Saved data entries

------------------------------------------------------------

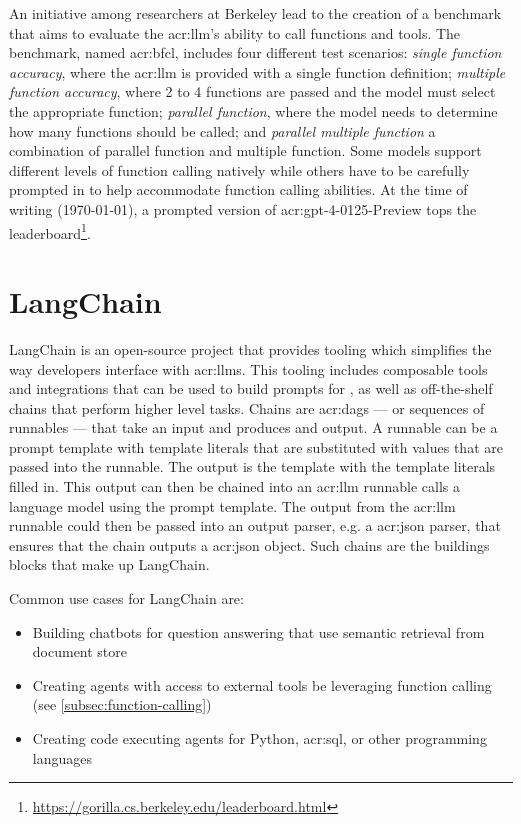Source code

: An initiative among researchers at Berkeley \citep{yanfanjiaBerkeleyFunctionCalling} lead to the creation of a benchmark that aims to evaluate the \acrshort{acr:llm}'s ability to call functions and tools. The benchmark, named \gls{acr:bfcl}, includes four different test scenarios: \textit{single function accuracy}, where the \acrshort{acr:llm} is provided with a single function definition; \textit{multiple function accuracy}, where 2 to 4 functions are passed and the model must select the appropriate function; \textit{parallel function}, where the model needs to determine how many functions should be called; and \textit{parallel multiple function} a combination of parallel function and multiple function. Some models support different levels of function calling natively while others have to be carefully prompted in to help accommodate function calling abilities. At the time of writing (\today), a prompted version of \acrshort{acr:gpt}-4-0125-Preview tops the leaderboard\footnote{\url{https://gorilla.cs.berkeley.edu/leaderboard.html}}.

\section{LangChain}
\label{sec:langchain}

LangChain \citep{langchainaiLangchainaiLangchain2022} is an open-source project that provides tooling which simplifies the way developers interface with \glspl{acr:llm}. This tooling includes composable tools and integrations that can be used to build prompts for , as well as off-the-shelf chains that perform higher level tasks. Chains are \glspl{acr:dag} --- or sequences of runnables --- that take an input and produces and output. A runnable can be a prompt template with template literals that are substituted with values that are passed into the runnable. The output is the template with the template literals filled in. This output can then be chained into an \acrshort{acr:llm} runnable calls a language model using the prompt template. The output from the \acrshort{acr:llm} runnable could then be passed into an output parser, e.g. a \acrshort{acr:json} parser, that ensures that the chain outputs a \acrshort{acr:json} object. Such chains are the buildings blocks that make up LangChain.

Common use cases for LangChain are:

\begin{itemize}
    \item Building chatbots for question answering that use semantic retrieval from document store
    \item Creating agents with access to external tools be leveraging function calling (see \autoref{subsec:function-calling})
    \item Creating code executing agents for Python, \acrshort{acr:sql}, or other programming languages
\end{itemize}


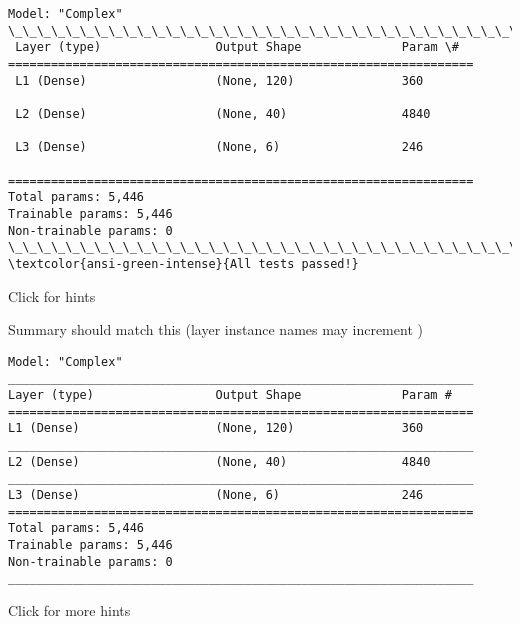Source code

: \documentclass[11pt]{article}
\begin{document}
    \begin{Verbatim}[commandchars=\\\{\}]
Model: "Complex"
\_\_\_\_\_\_\_\_\_\_\_\_\_\_\_\_\_\_\_\_\_\_\_\_\_\_\_\_\_\_\_\_\_\_\_\_\_\_\_\_\_\_\_\_\_\_\_\_\_\_\_\_\_\_\_\_\_\_\_\_\_\_\_\_\_
 Layer (type)                Output Shape              Param \#
=================================================================
 L1 (Dense)                  (None, 120)               360

 L2 (Dense)                  (None, 40)                4840

 L3 (Dense)                  (None, 6)                 246

=================================================================
Total params: 5,446
Trainable params: 5,446
Non-trainable params: 0
\_\_\_\_\_\_\_\_\_\_\_\_\_\_\_\_\_\_\_\_\_\_\_\_\_\_\_\_\_\_\_\_\_\_\_\_\_\_\_\_\_\_\_\_\_\_\_\_\_\_\_\_\_\_\_\_\_\_\_\_\_\_\_\_\_
\textcolor{ansi-green-intense}{All tests passed!}
    \end{Verbatim}

    Click for hints

Summary should match this (layer instance names may increment )

\begin{verbatim}
Model: "Complex"
_________________________________________________________________
Layer (type)                 Output Shape              Param #   
=================================================================
L1 (Dense)                   (None, 120)               360       
_________________________________________________________________
L2 (Dense)                   (None, 40)                4840      
_________________________________________________________________
L3 (Dense)                   (None, 6)                 246       
=================================================================
Total params: 5,446
Trainable params: 5,446
Non-trainable params: 0
_________________________________________________________________
\end{verbatim}

Click for more hints
\end{document}
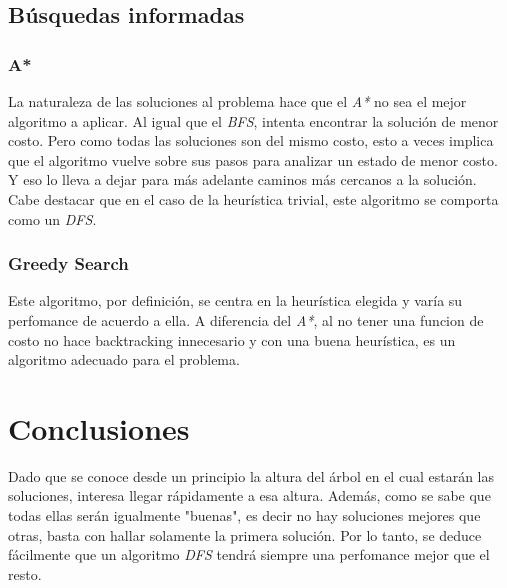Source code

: \documentclass[a4paper,10pt]{article}
\begin{document}
 
\subsection{Búsquedas informadas}
    
    \subsubsection{A*}
    
    La naturaleza de las soluciones al problema hace que el \textit{A*} no sea el mejor algoritmo a aplicar. Al igual que el \textit{BFS}, intenta encontrar la solución de menor costo.
    Pero como todas las soluciones son del mismo costo, esto a veces implica que el algoritmo vuelve sobre sus pasos para analizar un estado de menor costo.
    Y eso lo lleva a dejar para más adelante caminos más cercanos a la solución. \\
    Cabe destacar que en el caso de la heurística trivial, este algoritmo se comporta como un \textit{DFS}.


    \subsubsection{Greedy Search}
    
    Este algoritmo, por definición, se centra en la heurística elegida y varía su perfomance de acuerdo a ella.
    A diferencia del \textit{A*}, al no tener una funcion de costo no hace backtracking innecesario y con una buena heurística, es un algoritmo adecuado para el problema.


\section{Conclusiones}
    Dado que se conoce desde un principio la altura del árbol en el cual estarán las soluciones, interesa llegar rápidamente a esa altura. Además, como se sabe que todas ellas serán 
    igualmente "buenas", es decir no hay soluciones mejores que otras, basta con hallar solamente la primera solución. Por lo tanto, se deduce fácilmente que un algoritmo 
    \textit{DFS} tendrá siempre una perfomance mejor que el resto. \\
\end{document}

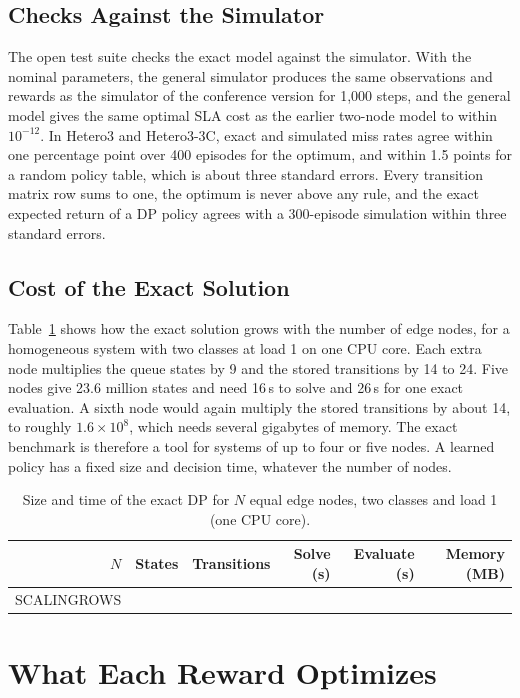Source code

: \subsection{Checks Against the Simulator}
The open test suite checks the exact model against the simulator. With the nominal parameters, the general simulator produces the same observations and rewards as the simulator of the conference version for 1,000 steps, and the general model gives the same optimal SLA cost as the earlier two-node model to within $10^{-12}$. In Hetero3 and Hetero3-3C, exact and simulated miss rates agree within one percentage point over 400 episodes for the optimum, and within 1.5 points for a random policy table, which is about three standard errors. Every transition matrix row sums to one, the optimum is never above any rule, and the exact expected return of a DP policy agrees with a 300-episode simulation within three standard errors.

\subsection{Cost of the Exact Solution}
Table~\ref{tab:scaling} shows how the exact solution grows with the number of edge nodes, for a homogeneous system with two classes at load 1 on one CPU core. Each extra node multiplies the queue states by 9 and the stored transitions by 14 to 24. Five nodes give 23.6 million states and need 16\,s to solve and 26\,s for one exact evaluation. A sixth node would again multiply the stored transitions by about 14, to roughly $1.6\times10^8$, which needs several gigabytes of memory. The exact benchmark is therefore a tool for systems of up to four or five nodes. A learned policy has a fixed size and decision time, whatever the number of nodes.

\begin{table}[t]
\caption{Size and time of the exact DP for $N$ equal edge nodes, two classes and load 1 (one CPU core).}
\label{tab:scaling}
\centering
\footnotesize
\setlength{\tabcolsep}{3pt}
\begin{tabular}{@{}rrrrrr@{}}
\toprule
$N$ & States & Transitions & Solve (s) & Evaluate (s) & Memory (MB) \\
\midrule
SCALINGROWS
\bottomrule
\end{tabular}
\end{table}

\section{What Each Reward Optimizes}
\label{sec:reward}

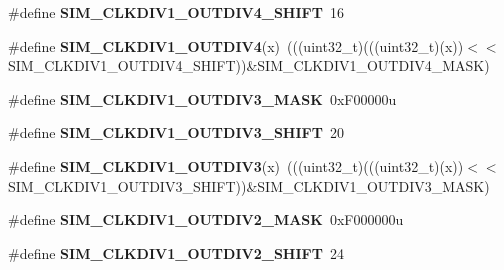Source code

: \begin{DoxyCompactItemize}
\item 
\#define {\bfseries S\+I\+M\+\_\+\+C\+L\+K\+D\+I\+V1\+\_\+\+O\+U\+T\+D\+I\+V4\+\_\+\+S\+H\+I\+FT}~16\hypertarget{group__SIM__Register__Masks_ga053a7a1ffc9f3b6834679c63ca0ebe29}{}\label{group__SIM__Register__Masks_ga053a7a1ffc9f3b6834679c63ca0ebe29}

\item 
\#define {\bfseries S\+I\+M\+\_\+\+C\+L\+K\+D\+I\+V1\+\_\+\+O\+U\+T\+D\+I\+V4}(x)~(((uint32\+\_\+t)(((uint32\+\_\+t)(x))$<$$<$S\+I\+M\+\_\+\+C\+L\+K\+D\+I\+V1\+\_\+\+O\+U\+T\+D\+I\+V4\+\_\+\+S\+H\+I\+FT))\&S\+I\+M\+\_\+\+C\+L\+K\+D\+I\+V1\+\_\+\+O\+U\+T\+D\+I\+V4\+\_\+\+M\+A\+SK)\hypertarget{group__SIM__Register__Masks_ga4e380b274f15fdde19e4fbd5c341a728}{}\label{group__SIM__Register__Masks_ga4e380b274f15fdde19e4fbd5c341a728}

\item 
\#define {\bfseries S\+I\+M\+\_\+\+C\+L\+K\+D\+I\+V1\+\_\+\+O\+U\+T\+D\+I\+V3\+\_\+\+M\+A\+SK}~0x\+F00000u\hypertarget{group__SIM__Register__Masks_ga0a017e7ea9a2d31e9b23aa2cab06c19d}{}\label{group__SIM__Register__Masks_ga0a017e7ea9a2d31e9b23aa2cab06c19d}

\item 
\#define {\bfseries S\+I\+M\+\_\+\+C\+L\+K\+D\+I\+V1\+\_\+\+O\+U\+T\+D\+I\+V3\+\_\+\+S\+H\+I\+FT}~20\hypertarget{group__SIM__Register__Masks_gab5533e40e65e365a9bb32edf707ac9f0}{}\label{group__SIM__Register__Masks_gab5533e40e65e365a9bb32edf707ac9f0}

\item 
\#define {\bfseries S\+I\+M\+\_\+\+C\+L\+K\+D\+I\+V1\+\_\+\+O\+U\+T\+D\+I\+V3}(x)~(((uint32\+\_\+t)(((uint32\+\_\+t)(x))$<$$<$S\+I\+M\+\_\+\+C\+L\+K\+D\+I\+V1\+\_\+\+O\+U\+T\+D\+I\+V3\+\_\+\+S\+H\+I\+FT))\&S\+I\+M\+\_\+\+C\+L\+K\+D\+I\+V1\+\_\+\+O\+U\+T\+D\+I\+V3\+\_\+\+M\+A\+SK)\hypertarget{group__SIM__Register__Masks_gaeccf89240795d88d055b49719b820c14}{}\label{group__SIM__Register__Masks_gaeccf89240795d88d055b49719b820c14}

\item 
\#define {\bfseries S\+I\+M\+\_\+\+C\+L\+K\+D\+I\+V1\+\_\+\+O\+U\+T\+D\+I\+V2\+\_\+\+M\+A\+SK}~0x\+F000000u\hypertarget{group__SIM__Register__Masks_gad2d7b5c991f6db7ab2a3e6bc4d9c6aae}{}\label{group__SIM__Register__Masks_gad2d7b5c991f6db7ab2a3e6bc4d9c6aae}

\item 
\#define {\bfseries S\+I\+M\+\_\+\+C\+L\+K\+D\+I\+V1\+\_\+\+O\+U\+T\+D\+I\+V2\+\_\+\+S\+H\+I\+FT}~24\hypertarget{group__SIM__Register__Masks_ga6d6fd31143c3871c916062966b6fbc3b}{}\label{group__SIM__Register__Masks_ga6d6fd31143c3871c916062966b6fbc3b}


\end{DoxyCompactItemize}
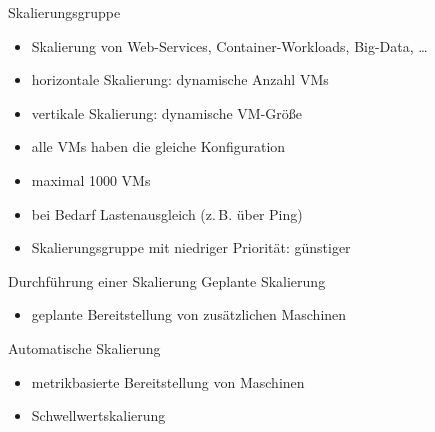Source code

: 

\begin{flashcard}[Definition]{Skalierungsgruppe}
    \begin{itemize}
        \item Skalierung von Web-Services, Container-Workloads, Big-Data, \ldots
        \item horizontale Skalierung: dynamische Anzahl VMs
        \item vertikale Skalierung: dynamische VM-Größe
        \item alle VMs haben die gleiche Konfiguration
        \item maximal 1000 VMs
        \item bei Bedarf Lastenausgleich (z.\,B. über Ping)
        \item Skalierungsgruppe mit niedriger Priorität: günstiger
    \end{itemize}
\end{flashcard}

\begin{flashcard}[Definition]{Durchführung einer Skalierung}
    Geplante Skalierung
    \begin{itemize}
        \item geplante Bereitstellung von zusätzlichen Maschinen
    \end{itemize}
    \vspace{1cm}
    Automatische Skalierung
    \begin{itemize}
        \item metrikbasierte Bereitstellung von Maschinen
        \item Schwellwertskalierung
    \end{itemize}

\end{flashcard}

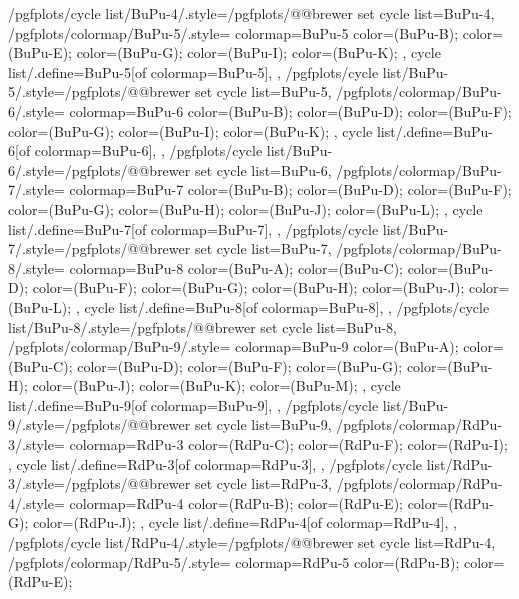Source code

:{  /pgfplots/cycle list/BuPu-4/.style={/pgfplots/@@brewer set cycle list={BuPu-4}},
  /pgfplots/colormap/BuPu-5/.style={
    colormap={BuPu-5}{
      color=(BuPu-B);
      color=(BuPu-E);
      color=(BuPu-G);
      color=(BuPu-I);
      color=(BuPu-K);
    },
    cycle list/.define={BuPu-5}{[of colormap=BuPu-5]},
  },
  /pgfplots/cycle list/BuPu-5/.style={/pgfplots/@@brewer set cycle list={BuPu-5}},
  /pgfplots/colormap/BuPu-6/.style={
    colormap={BuPu-6}{
      color=(BuPu-B);
      color=(BuPu-D);
      color=(BuPu-F);
      color=(BuPu-G);
      color=(BuPu-I);
      color=(BuPu-K);
    },
    cycle list/.define={BuPu-6}{[of colormap=BuPu-6]},
  },
  /pgfplots/cycle list/BuPu-6/.style={/pgfplots/@@brewer set cycle list={BuPu-6}},
  /pgfplots/colormap/BuPu-7/.style={
    colormap={BuPu-7}{
      color=(BuPu-B);
      color=(BuPu-D);
      color=(BuPu-F);
      color=(BuPu-G);
      color=(BuPu-H);
      color=(BuPu-J);
      color=(BuPu-L);
    },
    cycle list/.define={BuPu-7}{[of colormap=BuPu-7]},
  },
  /pgfplots/cycle list/BuPu-7/.style={/pgfplots/@@brewer set cycle list={BuPu-7}},
  /pgfplots/colormap/BuPu-8/.style={
    colormap={BuPu-8}{
      color=(BuPu-A);
      color=(BuPu-C);
      color=(BuPu-D);
      color=(BuPu-F);
      color=(BuPu-G);
      color=(BuPu-H);
      color=(BuPu-J);
      color=(BuPu-L);
    },
    cycle list/.define={BuPu-8}{[of colormap=BuPu-8]},
  },
  /pgfplots/cycle list/BuPu-8/.style={/pgfplots/@@brewer set cycle list={BuPu-8}},
  /pgfplots/colormap/BuPu-9/.style={
    colormap={BuPu-9}{
      color=(BuPu-A);
      color=(BuPu-C);
      color=(BuPu-D);
      color=(BuPu-F);
      color=(BuPu-G);
      color=(BuPu-H);
      color=(BuPu-J);
      color=(BuPu-K);
      color=(BuPu-M);
    },
    cycle list/.define={BuPu-9}{[of colormap=BuPu-9]},
  },
  /pgfplots/cycle list/BuPu-9/.style={/pgfplots/@@brewer set cycle list={BuPu-9}},
  /pgfplots/colormap/RdPu-3/.style={
    colormap={RdPu-3}{
      color=(RdPu-C);
      color=(RdPu-F);
      color=(RdPu-I);
    },
    cycle list/.define={RdPu-3}{[of colormap=RdPu-3]},
  },
  /pgfplots/cycle list/RdPu-3/.style={/pgfplots/@@brewer set cycle list={RdPu-3}},
  /pgfplots/colormap/RdPu-4/.style={
    colormap={RdPu-4}{
      color=(RdPu-B);
      color=(RdPu-E);
      color=(RdPu-G);
      color=(RdPu-J);
    },
    cycle list/.define={RdPu-4}{[of colormap=RdPu-4]},
  },
  /pgfplots/cycle list/RdPu-4/.style={/pgfplots/@@brewer set cycle list={RdPu-4}},
  /pgfplots/colormap/RdPu-5/.style={
    colormap={RdPu-5}{
      color=(RdPu-B);
      color=(RdPu-E);
}}}
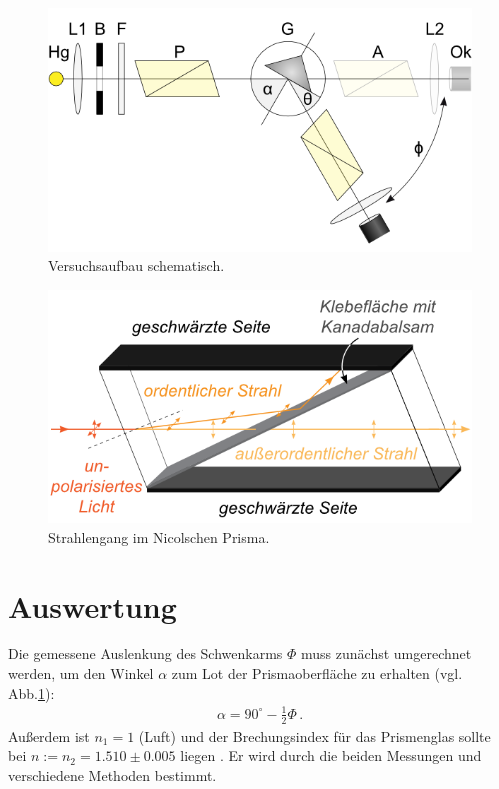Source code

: \documentclass[12pt,a4paper,titlepage,headinclude,bibtotoc]{scrartcl}
\begin{document}
\begin{figure}[!h]
	\centering
	\includegraphics[scale=0.7]{aufbau_schema.png}
	\caption{Versuchsaufbau schematisch. \cite[Datum: 23.03.2015]{LP20}}
	\label{fig:aufbau}
\end{figure}
\begin{figure}[!h]
	\centering
	\includegraphics[scale=0.7]{nicol.png}
	\caption{Strahlengang im Nicolschen Prisma. \cite[Datum: 23.03.2015]{LP20}}
	\label{fig:nicol}
\end{figure}

\section{Auswertung}
\label{sec:auswertung}
Die gemessene Auslenkung des Schwenkarms $\Phi$ muss zunächst umgerechnet werden, um den Winkel $\alpha$ zum Lot der Prismaoberfläche zu erhalten (vgl. Abb.\ref{fig:aufbau}):\\
\begin{align}
	\alpha=90^\circ-\frac{1}{2}\Phi\,.
\end{align}
Außerdem ist $n_1=1$ (Luft) und der Brechungsindex für das Prismenglas sollte bei $n := n_2=1.510 \pm 0.005$ liegen \cite[S.181]{prakti}.
Er wird durch die beiden Messungen und verschiedene Methoden bestimmt.
\end{document}
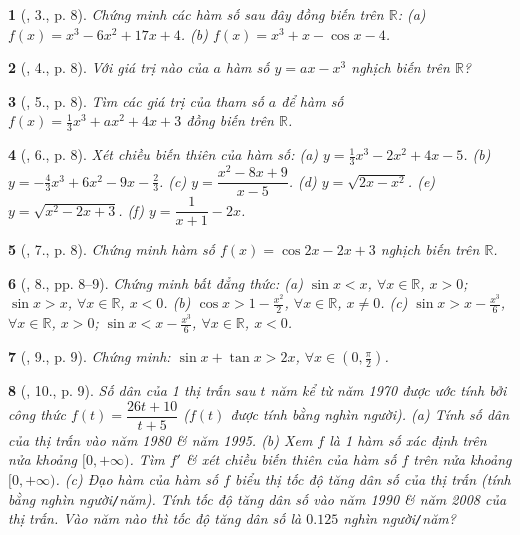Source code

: \documentclass{article}
\newtheorem{baitoan}{}
\begin{document}
\begin{baitoan}[\cite{SGK_Toan_12_giai_tich_nang_cao}, 3., p. 8]
	Chứng minh các hàm số sau đây đồng biến trên $\mathbb{R}$: (a) $f(x) = x^3 - 6x^2 + 17x + 4$. (b) $f(x) = x^3 + x - \cos x - 4$.
\end{baitoan}

\begin{baitoan}[\cite{SGK_Toan_12_giai_tich_nang_cao}, 4., p. 8]
	Với giá trị nào của $a$ hàm số $y = ax - x^3$ nghịch biến trên $\mathbb{R}$?
\end{baitoan}

\begin{baitoan}[\cite{SGK_Toan_12_giai_tich_nang_cao}, 5., p. 8]
	Tìm các giá trị của tham số $a$ để hàm số $f(x) = \frac{1}{3}x^3 + ax^2 + 4x + 3$ đồng biến trên $\mathbb{R}$.
\end{baitoan}

\begin{baitoan}[\cite{SGK_Toan_12_giai_tich_nang_cao}, 6., p. 8]
	Xét chiều biến thiên của hàm số: (a) $y = \frac{1}{3}x^3 - 2x^2 + 4x - 5$. (b) $y = -\frac{4}{3}x^3 + 6x^2 - 9x - \frac{2}{3}$. (c) $y = \dfrac{x^2 - 8x + 9}{x - 5}$. (d) $y = \sqrt{2x - x^2}$. (e) $y = \sqrt{x^2 - 2x + 3}$. (f) $y = \dfrac{1}{x + 1} - 2x$.
\end{baitoan}

\begin{baitoan}[\cite{SGK_Toan_12_giai_tich_nang_cao}, 7., p. 8]
	Chứng minh hàm số $f(x) = \cos2x - 2x + 3$ nghịch biến trên $\mathbb{R}$.
\end{baitoan}

\begin{baitoan}[\cite{SGK_Toan_12_giai_tich_nang_cao}, 8., pp. 8--9]
	Chứng minh bất đẳng thức: (a) $\sin x < x$, $\forall x\in\mathbb{R}$, $x > 0$; $\sin x > x$, $\forall x\in\mathbb{R}$, $x < 0$. (b) $\cos x > 1 - \frac{x^2}{2}$, $\forall x\in\mathbb{R}$, $x\ne0$. (c) $\sin x > x - \frac{x^3}{6}$, $\forall x\in\mathbb{R}$, $x > 0$; $\sin x < x - \frac{x^3}{6}$, $\forall x\in\mathbb{R}$, $x < 0$.
\end{baitoan}

\begin{baitoan}[\cite{SGK_Toan_12_giai_tich_nang_cao}, 9., p. 9]
	Chứng minh: $\sin x + \tan x > 2x$, $\forall x\in\left(0,\frac{\pi}{2}\right)$.
\end{baitoan}

\begin{baitoan}[\cite{SGK_Toan_12_giai_tich_nang_cao}, 10., p. 9]
	Số dân của 1 thị trấn sau $t$ năm kể từ năm 1970 được ước tính bởi công thức $f(t) = \dfrac{26t + 10}{t + 5}$ ($f(t)$ được tính bằng nghìn người). (a) Tính số dân của thị trấn vào năm 1980 \& năm 1995. (b) Xem $f$ là 1 hàm số xác định trên nửa khoảng $[0,+\infty)$. Tìm $f'$ \& xét chiều biến thiên của hàm số $f$ trên nửa khoảng $[0,+\infty)$. (c) Đạo hàm của hàm số $f$ biểu thị tốc độ tăng dân số của thị trấn (tính bằng nghìn người{\tt/}năm). Tính tốc độ tăng dân số vào năm 1990 \& năm 2008 của thị trấn. Vào năm nào thì tốc độ tăng dân số là $0.125$ nghìn người{\tt/}năm?
\end{baitoan}
\end{document}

------------------------------------------------------------

WHAT THE TASK REQUIRES: Track down all lines above with the string "hace" and copy them.

SOLVED PROBLEM:
    La naturaleza de las soluciones al problema hace que el \textit{A*} no sea el mejor algoritmo a aplicar. Al igual que el \textit{BFS}, intenta encontrar la solución de menor costo.
    A diferencia del \textit{A*}, al no tener una funcion de costo no hace backtracking innecesario y con una buena heurística, es un algoritmo adecuado para el problema.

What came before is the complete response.